----- SOURCE RECORDS -----

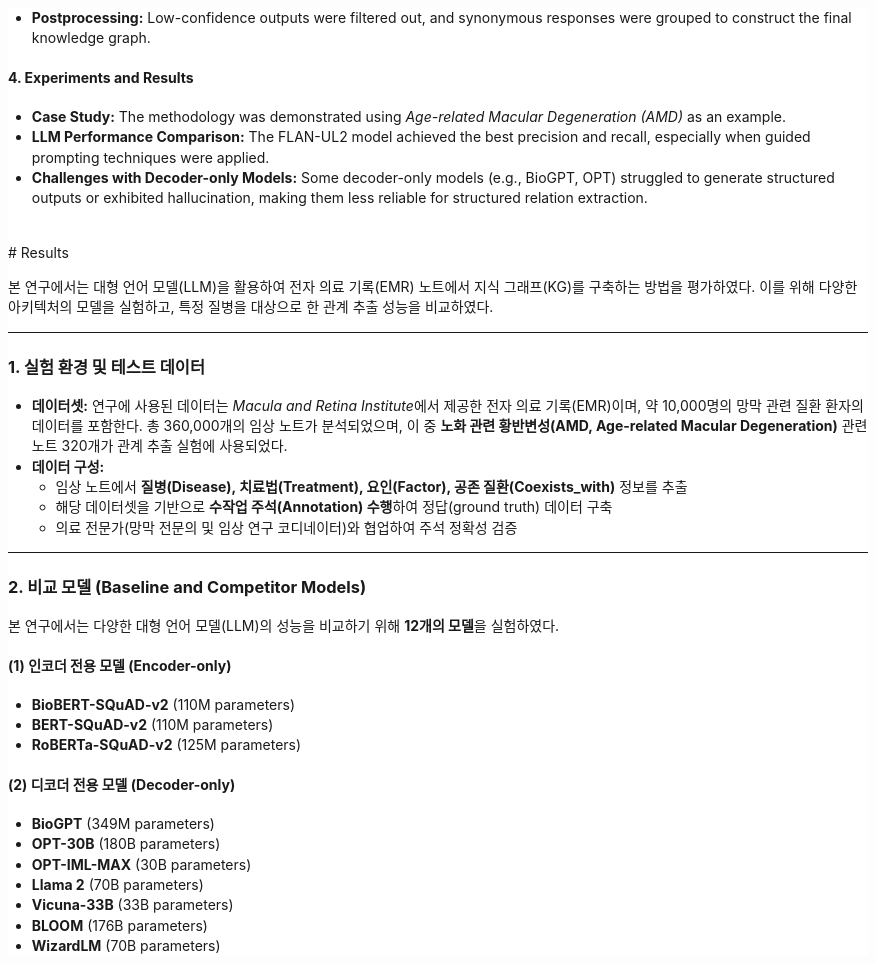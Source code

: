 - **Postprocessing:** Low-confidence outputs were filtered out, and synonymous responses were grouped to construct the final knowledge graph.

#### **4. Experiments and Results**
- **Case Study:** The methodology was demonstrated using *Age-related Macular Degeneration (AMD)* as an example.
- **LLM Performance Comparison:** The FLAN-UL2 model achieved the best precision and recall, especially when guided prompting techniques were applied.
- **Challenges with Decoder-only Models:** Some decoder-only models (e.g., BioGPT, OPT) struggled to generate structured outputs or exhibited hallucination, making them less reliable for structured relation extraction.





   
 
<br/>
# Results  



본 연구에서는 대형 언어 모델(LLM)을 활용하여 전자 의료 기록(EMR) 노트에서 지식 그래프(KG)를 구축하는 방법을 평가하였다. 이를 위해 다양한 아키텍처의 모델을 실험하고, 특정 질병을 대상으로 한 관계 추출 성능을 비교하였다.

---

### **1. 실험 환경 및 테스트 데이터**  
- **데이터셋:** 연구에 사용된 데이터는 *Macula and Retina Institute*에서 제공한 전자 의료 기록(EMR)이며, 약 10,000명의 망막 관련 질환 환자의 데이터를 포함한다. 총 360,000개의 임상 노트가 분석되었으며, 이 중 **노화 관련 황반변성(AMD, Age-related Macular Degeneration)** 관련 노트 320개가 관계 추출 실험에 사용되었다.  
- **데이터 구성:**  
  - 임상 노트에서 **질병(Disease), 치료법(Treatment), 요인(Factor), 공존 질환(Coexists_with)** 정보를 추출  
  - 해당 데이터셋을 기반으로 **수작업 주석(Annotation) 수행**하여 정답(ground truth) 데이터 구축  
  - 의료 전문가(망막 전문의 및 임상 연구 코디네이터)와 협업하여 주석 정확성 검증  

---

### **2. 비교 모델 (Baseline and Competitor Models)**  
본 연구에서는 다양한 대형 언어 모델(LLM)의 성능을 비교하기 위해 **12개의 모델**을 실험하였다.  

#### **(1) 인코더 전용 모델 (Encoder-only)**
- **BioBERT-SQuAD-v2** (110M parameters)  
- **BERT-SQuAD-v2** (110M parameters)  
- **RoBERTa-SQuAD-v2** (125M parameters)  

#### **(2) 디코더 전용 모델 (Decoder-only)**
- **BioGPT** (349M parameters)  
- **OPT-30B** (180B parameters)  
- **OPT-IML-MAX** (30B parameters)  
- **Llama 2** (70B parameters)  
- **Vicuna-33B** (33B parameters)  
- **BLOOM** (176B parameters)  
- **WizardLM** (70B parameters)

-----
----- SOURCE RECORDS -----

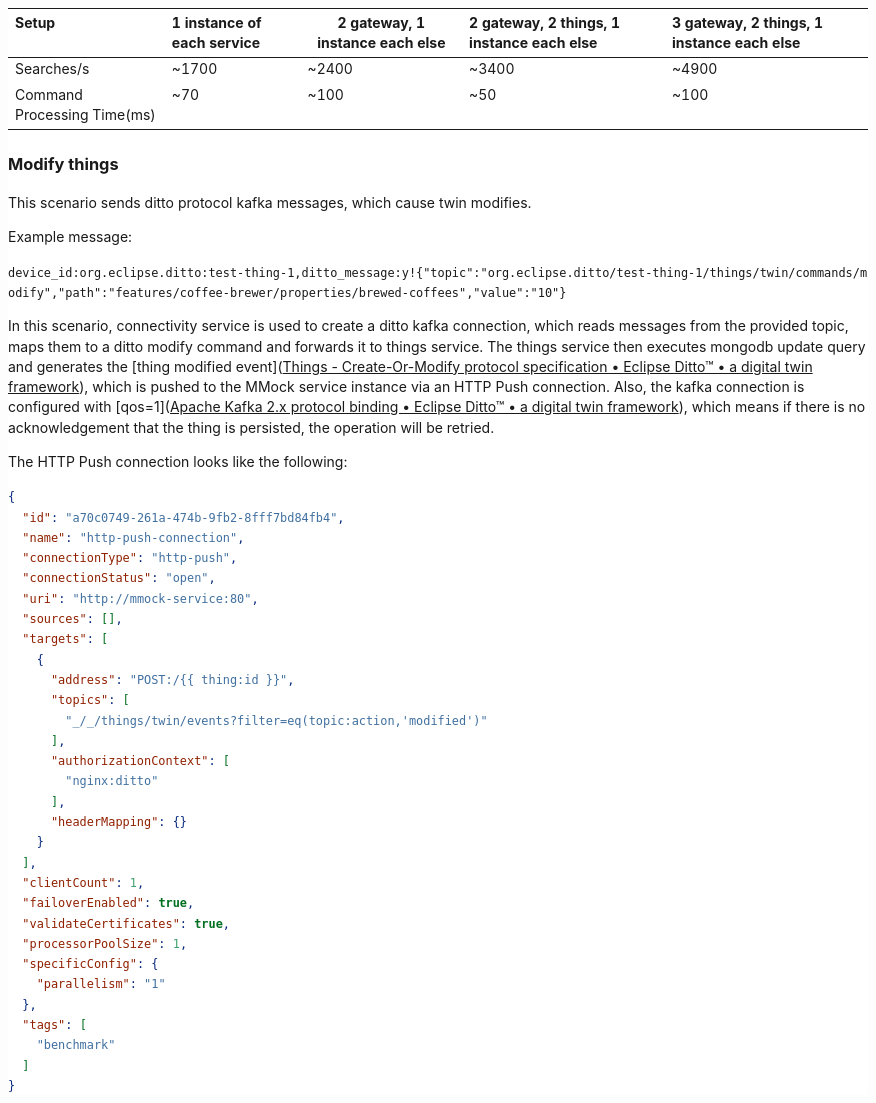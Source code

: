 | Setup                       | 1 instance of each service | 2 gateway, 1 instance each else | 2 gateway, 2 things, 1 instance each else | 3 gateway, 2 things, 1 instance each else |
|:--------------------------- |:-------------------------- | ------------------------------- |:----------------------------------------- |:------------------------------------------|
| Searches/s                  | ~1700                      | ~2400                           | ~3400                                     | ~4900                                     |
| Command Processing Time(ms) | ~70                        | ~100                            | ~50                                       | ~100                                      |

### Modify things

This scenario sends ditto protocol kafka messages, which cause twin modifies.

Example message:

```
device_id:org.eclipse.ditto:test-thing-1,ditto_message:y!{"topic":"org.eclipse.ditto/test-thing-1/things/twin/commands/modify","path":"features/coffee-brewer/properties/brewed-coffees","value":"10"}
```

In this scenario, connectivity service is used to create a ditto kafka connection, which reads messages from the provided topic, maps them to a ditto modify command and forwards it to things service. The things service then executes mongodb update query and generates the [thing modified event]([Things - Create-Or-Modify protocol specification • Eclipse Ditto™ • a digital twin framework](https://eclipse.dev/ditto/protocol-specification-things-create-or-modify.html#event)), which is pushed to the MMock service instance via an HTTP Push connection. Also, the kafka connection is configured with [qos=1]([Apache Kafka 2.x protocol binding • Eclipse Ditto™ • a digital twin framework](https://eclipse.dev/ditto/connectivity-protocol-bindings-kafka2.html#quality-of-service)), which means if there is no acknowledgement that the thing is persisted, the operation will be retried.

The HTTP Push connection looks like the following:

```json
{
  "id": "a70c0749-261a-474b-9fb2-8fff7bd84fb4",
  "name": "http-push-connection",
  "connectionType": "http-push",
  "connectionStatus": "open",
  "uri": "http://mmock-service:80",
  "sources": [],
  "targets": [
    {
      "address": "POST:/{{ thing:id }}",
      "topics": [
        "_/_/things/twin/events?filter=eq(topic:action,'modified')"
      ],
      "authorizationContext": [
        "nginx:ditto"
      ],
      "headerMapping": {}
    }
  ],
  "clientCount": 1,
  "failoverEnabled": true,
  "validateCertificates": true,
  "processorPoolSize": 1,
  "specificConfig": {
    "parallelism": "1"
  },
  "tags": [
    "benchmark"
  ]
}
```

-----
----- SOURCE RECORDS -----

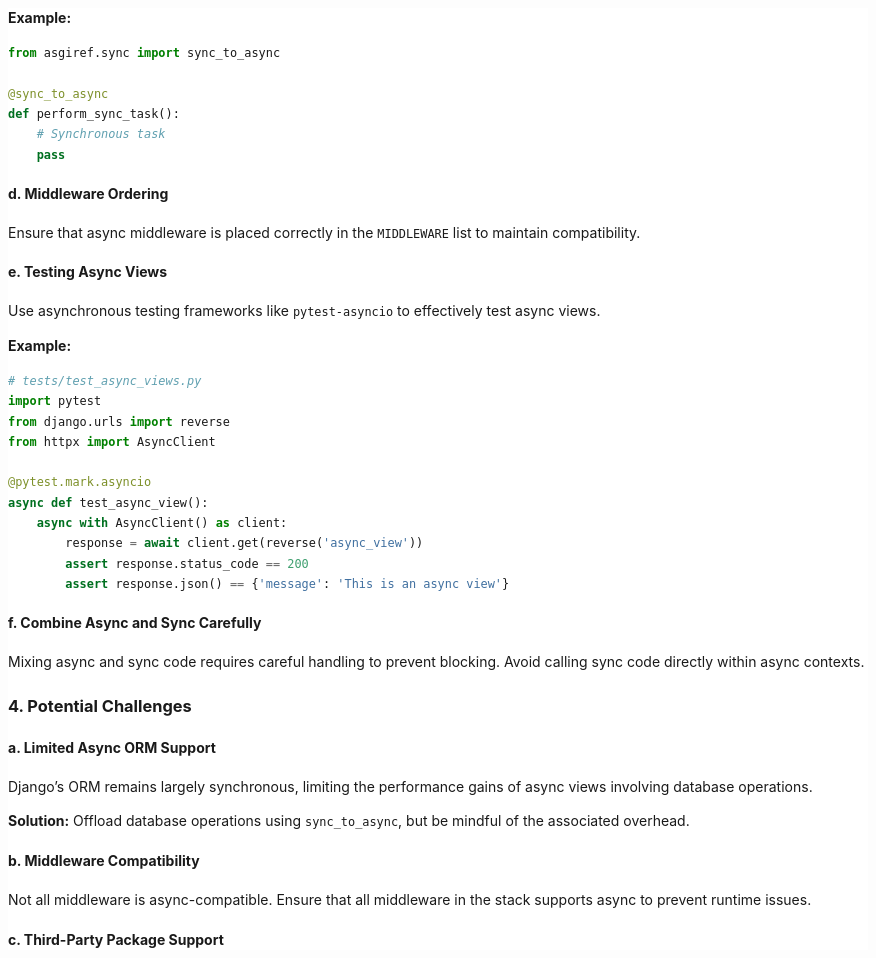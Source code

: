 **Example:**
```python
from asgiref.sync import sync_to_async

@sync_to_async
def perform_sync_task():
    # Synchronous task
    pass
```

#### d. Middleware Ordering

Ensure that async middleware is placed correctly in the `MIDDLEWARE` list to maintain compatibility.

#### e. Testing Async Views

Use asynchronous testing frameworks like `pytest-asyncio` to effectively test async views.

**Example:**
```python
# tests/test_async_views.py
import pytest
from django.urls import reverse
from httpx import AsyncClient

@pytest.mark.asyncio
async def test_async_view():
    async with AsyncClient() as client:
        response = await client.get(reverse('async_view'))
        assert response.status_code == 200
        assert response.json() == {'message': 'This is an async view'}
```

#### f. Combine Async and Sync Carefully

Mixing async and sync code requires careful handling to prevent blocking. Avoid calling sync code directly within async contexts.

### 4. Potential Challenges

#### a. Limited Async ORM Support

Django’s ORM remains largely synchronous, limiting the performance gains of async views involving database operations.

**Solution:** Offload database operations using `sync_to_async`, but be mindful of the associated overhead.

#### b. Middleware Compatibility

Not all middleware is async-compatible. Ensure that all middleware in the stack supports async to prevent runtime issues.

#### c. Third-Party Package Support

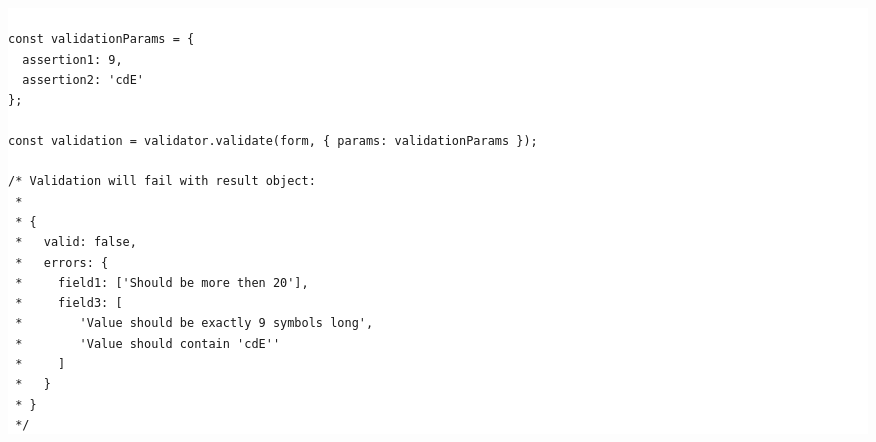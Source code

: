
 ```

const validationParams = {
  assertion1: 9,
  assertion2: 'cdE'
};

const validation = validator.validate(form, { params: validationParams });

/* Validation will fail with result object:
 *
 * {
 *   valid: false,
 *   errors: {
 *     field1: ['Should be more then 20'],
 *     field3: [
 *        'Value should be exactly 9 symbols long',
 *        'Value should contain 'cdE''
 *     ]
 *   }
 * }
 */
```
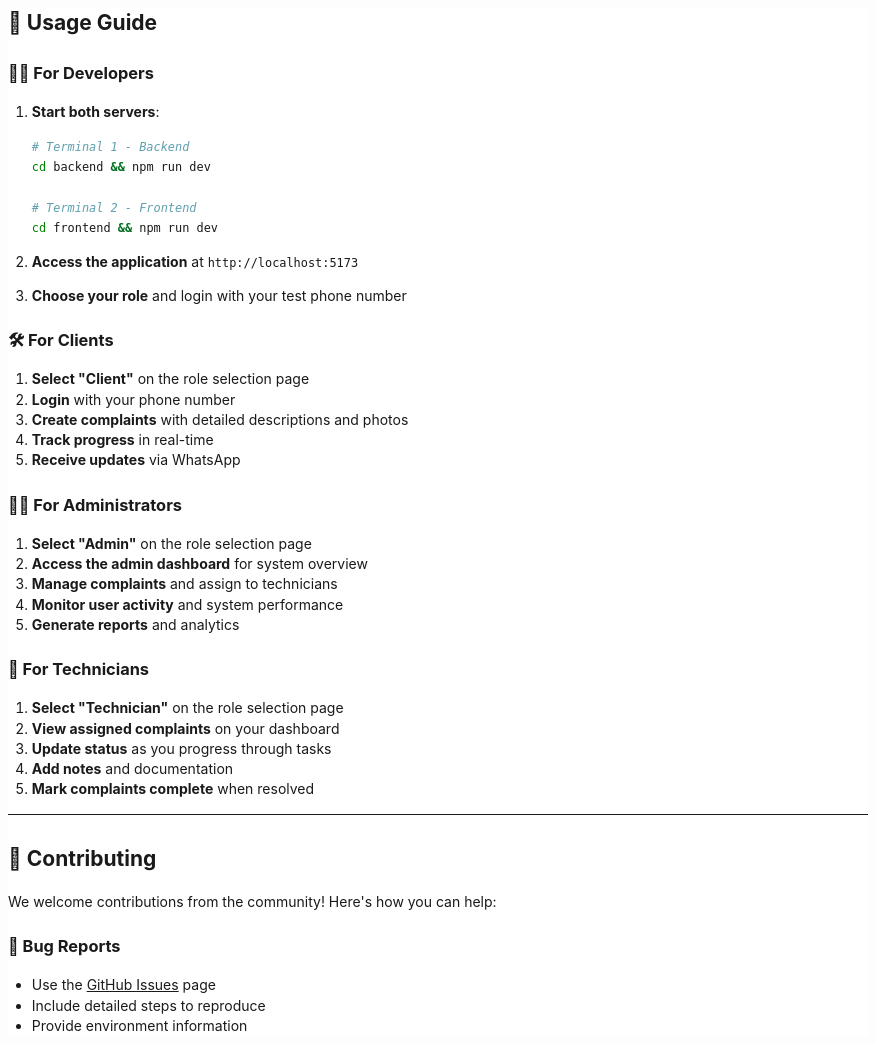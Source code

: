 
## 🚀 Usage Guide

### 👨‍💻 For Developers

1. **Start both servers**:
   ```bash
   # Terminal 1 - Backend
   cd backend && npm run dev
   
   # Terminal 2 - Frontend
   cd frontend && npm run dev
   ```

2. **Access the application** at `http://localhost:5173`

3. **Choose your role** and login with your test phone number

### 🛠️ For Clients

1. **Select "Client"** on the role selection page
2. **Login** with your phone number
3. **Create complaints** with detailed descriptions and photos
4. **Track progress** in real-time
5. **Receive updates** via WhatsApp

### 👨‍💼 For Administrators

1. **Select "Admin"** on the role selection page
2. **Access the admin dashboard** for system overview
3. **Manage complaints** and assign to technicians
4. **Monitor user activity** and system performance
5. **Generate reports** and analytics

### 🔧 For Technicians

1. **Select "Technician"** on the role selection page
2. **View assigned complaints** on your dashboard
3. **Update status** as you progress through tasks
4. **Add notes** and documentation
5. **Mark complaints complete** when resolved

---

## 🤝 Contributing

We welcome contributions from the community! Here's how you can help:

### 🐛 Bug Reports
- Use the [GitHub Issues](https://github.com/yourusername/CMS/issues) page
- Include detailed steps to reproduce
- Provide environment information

-----

● **TASK GOAL**
Where does the string "messages" appear in the records above? Show every line that holds it.

● **SOLUTION FOR THIS TASK**
This scenario sends ditto protocol kafka messages, which cause twin modifies.
In this scenario, connectivity service is used to create a ditto kafka connection, which reads messages from the provided topic, maps them to a ditto modify command and forwards it to things service. The things service then executes mongodb update query and generates the [thing modified event]([Things - Create-Or-Modify protocol specification • Eclipse Ditto™ • a digital twin framework](https://eclipse.dev/ditto/protocol-specification-things-create-or-modify.html#event)), which is pushed to the MMock service instance via an HTTP Push connection. Also, the kafka connection is configured with [qos=1]([Apache Kafka 2.x protocol binding • Eclipse Ditto™ • a digital twin framework](https://eclipse.dev/ditto/connectivity-protocol-bindings-kafka2.html#quality-of-service)), which means if there is no acknowledgement that the thing is persisted, the operation will be retried.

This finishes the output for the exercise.